Monday, March 21, 2016



Many manufacturers and retailers struggle with the sales duality that e-commerce has created. E-commerce is the new retailing, regardless of a company's industry or business. It is very different from selling in stores; it is very different from production and shipping orders. Companies must sell via multi-channels, namely multiple touch points with customers.
E-commerce is very different as to order sizes, mix, shipping preparation, and delivery requirements. Online sales have moved past just having a website and shipping orders. Customers want their orders delivered quickly after placing them; immediacy—delivering orders within 48 hours, or less--is the expectation.
The key challenge firms have with meeting omnichannel demands rests with firms' supply chains. Standard supply chains were designed for a specific purpose. Forcing supply chains to do more than they were meant to do is not agility; it is a sales failure. The new sales duality—omnichannel—is driven by the New Supply Chain duality.
The New Supply Chain redefines supply chain management and—
  • Customer Designed. It is designed from the customer back through the company and to suppliers. That provides way to incorporate service. It is not based on just picking and shipping orders from their facilities.
  • Time Compression. Borrowing from Lean, extra time adds waste to the supply chain and hurts responsiveness. There is no value created—and customers determine if there is value made. Inventory is a buffer to uncertainty. And the longer the time, the more the uncertainty—and the more the inventory. The additional, unnecessary time occurs both inside the company and outside. Value Stream Mapping is a good way to see the waste of time—and its internal and external causes.

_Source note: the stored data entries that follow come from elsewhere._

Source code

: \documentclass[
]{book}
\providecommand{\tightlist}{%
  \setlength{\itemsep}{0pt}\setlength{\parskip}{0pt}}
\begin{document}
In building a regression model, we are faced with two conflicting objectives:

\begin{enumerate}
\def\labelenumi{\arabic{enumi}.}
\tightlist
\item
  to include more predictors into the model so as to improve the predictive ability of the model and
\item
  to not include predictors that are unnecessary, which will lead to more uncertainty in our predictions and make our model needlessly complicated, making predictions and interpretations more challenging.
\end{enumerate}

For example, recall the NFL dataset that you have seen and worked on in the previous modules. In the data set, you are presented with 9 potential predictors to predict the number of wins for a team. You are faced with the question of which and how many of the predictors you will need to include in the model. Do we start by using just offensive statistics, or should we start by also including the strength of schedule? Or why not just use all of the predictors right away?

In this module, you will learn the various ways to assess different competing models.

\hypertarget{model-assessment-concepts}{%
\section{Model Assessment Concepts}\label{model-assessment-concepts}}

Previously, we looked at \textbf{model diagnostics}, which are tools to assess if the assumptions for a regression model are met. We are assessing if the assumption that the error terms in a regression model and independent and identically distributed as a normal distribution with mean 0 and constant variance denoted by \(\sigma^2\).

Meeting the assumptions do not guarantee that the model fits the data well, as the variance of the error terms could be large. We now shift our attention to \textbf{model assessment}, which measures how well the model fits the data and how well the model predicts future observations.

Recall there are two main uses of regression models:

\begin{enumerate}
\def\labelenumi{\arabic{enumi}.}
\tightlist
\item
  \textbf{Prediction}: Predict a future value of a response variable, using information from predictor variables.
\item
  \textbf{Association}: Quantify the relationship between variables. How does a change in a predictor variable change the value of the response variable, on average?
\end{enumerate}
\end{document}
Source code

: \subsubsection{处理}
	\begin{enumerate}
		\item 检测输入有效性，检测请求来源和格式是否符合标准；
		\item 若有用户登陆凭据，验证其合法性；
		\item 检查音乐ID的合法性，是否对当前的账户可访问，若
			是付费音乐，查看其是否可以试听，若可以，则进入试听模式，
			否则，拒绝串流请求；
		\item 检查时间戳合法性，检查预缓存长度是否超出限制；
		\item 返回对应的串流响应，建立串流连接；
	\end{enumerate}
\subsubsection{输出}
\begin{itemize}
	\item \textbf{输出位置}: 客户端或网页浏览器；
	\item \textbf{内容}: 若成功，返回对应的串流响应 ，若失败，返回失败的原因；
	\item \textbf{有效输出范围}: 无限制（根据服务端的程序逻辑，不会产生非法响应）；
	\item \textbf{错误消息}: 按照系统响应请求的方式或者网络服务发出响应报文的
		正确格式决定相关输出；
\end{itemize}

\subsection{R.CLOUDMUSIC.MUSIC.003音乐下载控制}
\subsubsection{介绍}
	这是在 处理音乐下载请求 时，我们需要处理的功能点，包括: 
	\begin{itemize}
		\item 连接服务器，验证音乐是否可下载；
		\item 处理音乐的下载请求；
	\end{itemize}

  • InventoryVelocity2 . Many companies struggle with inventories for multichannel sales. No matter what and how many channels, inventory should flow. From both a lean view and a liquidity view, inventory that sits does not create value. Some companies have problems with stock outs. Others struggle with omnichannel with mistakenly increasing inventories and/or trying to allocate inventories across channels. Allocating is arbitrary. The best practice is to move inventory faster through the supply chain from end to end. It provides products to sell in the various channels. It also improves liquidity with less capital tied up in inventory. With the New Supply Chain, inventory velocity moves to a higher level to become InventoryVelocity2.

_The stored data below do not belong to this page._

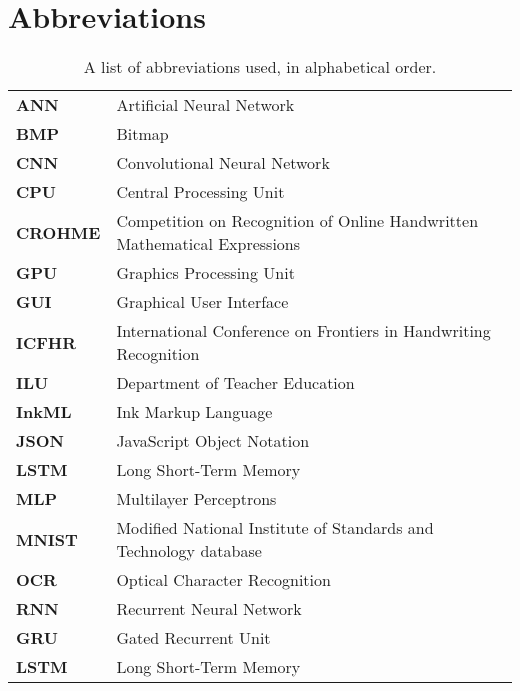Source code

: \section{Abbreviations}  %
\begin{table}[H]
\begin{tabular}{ l l }
\textbf{ANN} & Artificial Neural Network \\
\textbf{BMP} & Bitmap \\
\textbf{CNN} & Convolutional Neural Network \\
\textbf{CPU} & Central Processing Unit \\
\textbf{CROHME} & Competition on Recognition of Online Handwritten Mathematical Expressions\\
\textbf{GPU} & Graphics Processing Unit \\
\textbf{GUI} & Graphical User Interface \\
\textbf{ICFHR} & International Conference on Frontiers in Handwriting Recognition \\
\textbf{ILU} & Department of Teacher Education \\
\textbf{InkML} & Ink Markup Language \\
\textbf{JSON} & JavaScript Object Notation \\
\textbf{LSTM} & Long Short-Term Memory \\
\textbf{MLP} & Multilayer Perceptrons \\
\textbf{MNIST} & Modified National Institute of Standards and Technology database \\
\textbf{OCR} & Optical Character Recognition \\
\textbf{RNN} & Recurrent Neural Network \\
\textbf{GRU} & Gated Recurrent Unit \\
\textbf{LSTM} & Long Short-Term Memory \\

\end{tabular}
\label{table:abbreviations}
\caption{A list of abbreviations used, in alphabetical order.}
\end{table}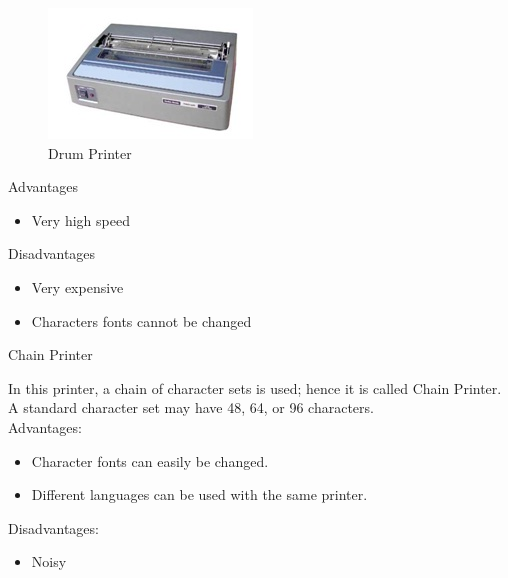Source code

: \documentclass[11pt,a4paper,twoside]{article}
\begin{document}
\begin{figure}[H]
\centering \includegraphics[scale=1]{Fig 17.jpg}
\caption{Drum Printer}
\end{figure}
\noindent Advantages  
\begin{itemize}
    \item Very high speed
\end{itemize}
Disadvantages  
\begin{itemize}
    \item Very expensive
\item Characters fonts cannot be changed
\end{itemize}
Chain Printer\par 
In this printer, a chain of character sets is used; hence it is called Chain Printer. A standard character set may have 48, 64, or 96 characters. \\
Advantages:
\begin{itemize}
    \item Character fonts can easily be changed.
\item Different languages can be used with the same printer.
\end{itemize}
Disadvantages:
\begin{itemize}
    \item Noisy
\end{itemize}
\end{document}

  • Upstream Extension of Supply Chain. Extending upstream is more than collaboration with suppliers. Supply chain effectiveness begins with the inbound supply chain. The outbound portion cannot function well if products are not available. The inbound supply chain is also a big factor when it comes to compressing time and gaining inventory velocity. Improving supply chains must recognize that there is no single supply chain. There are supply chains within supply chains. Look at the Mississippi River; it is made up of hundreds of streams and rivers. That is how supply chains are. There should be elevated integration with key suppliers and logistics service providers. It should work like de facto vertical integration.
  • Advanced integration:
    • Process. Gaps in the supply chain are holes where problems can hide and where delays can occur. With supply chains within supply chains and suppliers for suppliers, this is a challenge—but necessary. Integrating stakeholders in the supply chain—participants acting in coordination—is necessary for the New Supply Chain.

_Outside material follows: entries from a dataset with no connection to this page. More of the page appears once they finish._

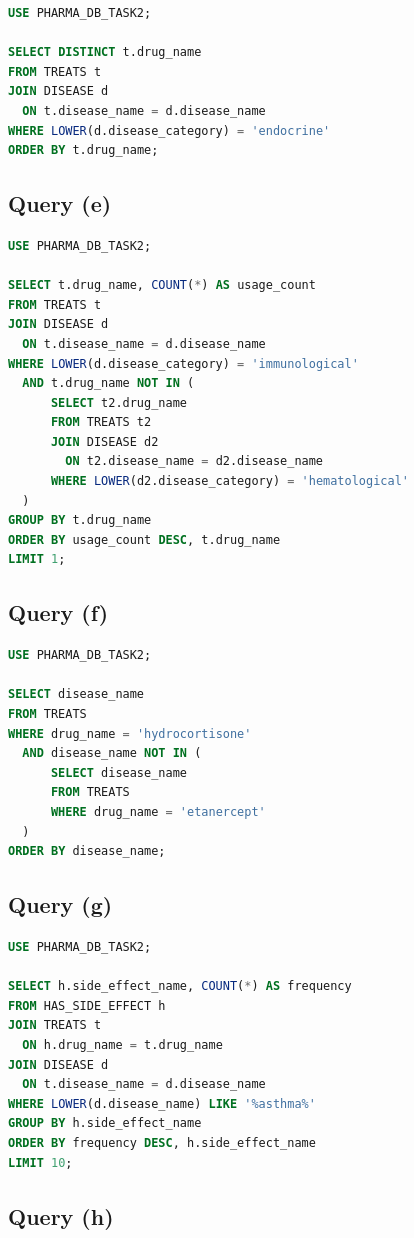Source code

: \documentclass[15pt,a4paper]{article}
\begin{document}
\begin{lstlisting}[language=SQL]
USE PHARMA_DB_TASK2;

SELECT DISTINCT t.drug_name
FROM TREATS t
JOIN DISEASE d
  ON t.disease_name = d.disease_name
WHERE LOWER(d.disease_category) = 'endocrine'
ORDER BY t.drug_name;
\end{lstlisting}
\subsection{Query (e)}

\begin{lstlisting}[language=SQL]
USE PHARMA_DB_TASK2;

SELECT t.drug_name, COUNT(*) AS usage_count
FROM TREATS t
JOIN DISEASE d
  ON t.disease_name = d.disease_name
WHERE LOWER(d.disease_category) = 'immunological'
  AND t.drug_name NOT IN (
      SELECT t2.drug_name
      FROM TREATS t2
      JOIN DISEASE d2
        ON t2.disease_name = d2.disease_name
      WHERE LOWER(d2.disease_category) = 'hematological'
  )
GROUP BY t.drug_name
ORDER BY usage_count DESC, t.drug_name
LIMIT 1;
\end{lstlisting}
\subsection{Query (f)}

\begin{lstlisting}[language=SQL]
USE PHARMA_DB_TASK2;

SELECT disease_name
FROM TREATS
WHERE drug_name = 'hydrocortisone'
  AND disease_name NOT IN (
      SELECT disease_name
      FROM TREATS
      WHERE drug_name = 'etanercept'
  )
ORDER BY disease_name;
\end{lstlisting}
\subsection{Query (g)}

\begin{lstlisting}[language=SQL]
USE PHARMA_DB_TASK2;

SELECT h.side_effect_name, COUNT(*) AS frequency
FROM HAS_SIDE_EFFECT h
JOIN TREATS t
  ON h.drug_name = t.drug_name
JOIN DISEASE d
  ON t.disease_name = d.disease_name
WHERE LOWER(d.disease_name) LIKE '%asthma%'
GROUP BY h.side_effect_name
ORDER BY frequency DESC, h.side_effect_name
LIMIT 10;
\end{lstlisting}
\subsection{Query (h)}
\end{document}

    • Technology. LTD views technology as a process enabler and is vital given the length and complexity of the global supply chain. Gaining complete visibility can be challenging since there can be up to 17 parties involved in an international shipment. But there is more. The technology must provide exception management—what is not happening and where is it not happening. That enables attention on potential and real problems. Extending the supply chain upstream means the technology, the interconnection, should also be extended. Technologies--WMS, supply chain execution, and more—must be used and integrated.

  • Network alignment and inventory positioning. The present network was built on markets, customers, and conditions that are changing. Trying to force fit the existing network to also handle e-commerce can be a recipe for operating and customer service problems A network for e-commerce must be created, and inventory should be positioned to support the networks. Different SKUs to support sales can be placed in respective networks. Servicing omnichannel markets can raise questions about multi echelon supply chains and what value is created—from a lean perspective—with them and what they contribute—or not—as to time compression and inventory velocity.
  • Outsourcing. The new supply chain uses supply chain (not logistics) service providers that complement innovative supply chain service. It is about performance, not low price bids.
The New Supply Chain enables a firm to be more responsive to customers. It compresses time. All of it builds brand and creates competitive advantage and value to customers. Innovative supply chains can support blue ocean business strategies for global e-commerce. All of this means increased revenue and profits.
One-size-fits-all supply chain is facing its end. It served its purpose. The New Supply Chain and Immediacy is faster, leaner, and responsive.
Reality is there is supply chain duality to service channels. The present/existing supply chain is designed to serve its traditional purpose, such as retail stores, while the New Supply Chain delivers the Customer Experience for e-commerce sales.
Immediacy will not stop with e-commerce. It will move across markets, industries, and the world. Companies should choose to be leaders in this innovative change with the New Supply Chain. Followers remain followers.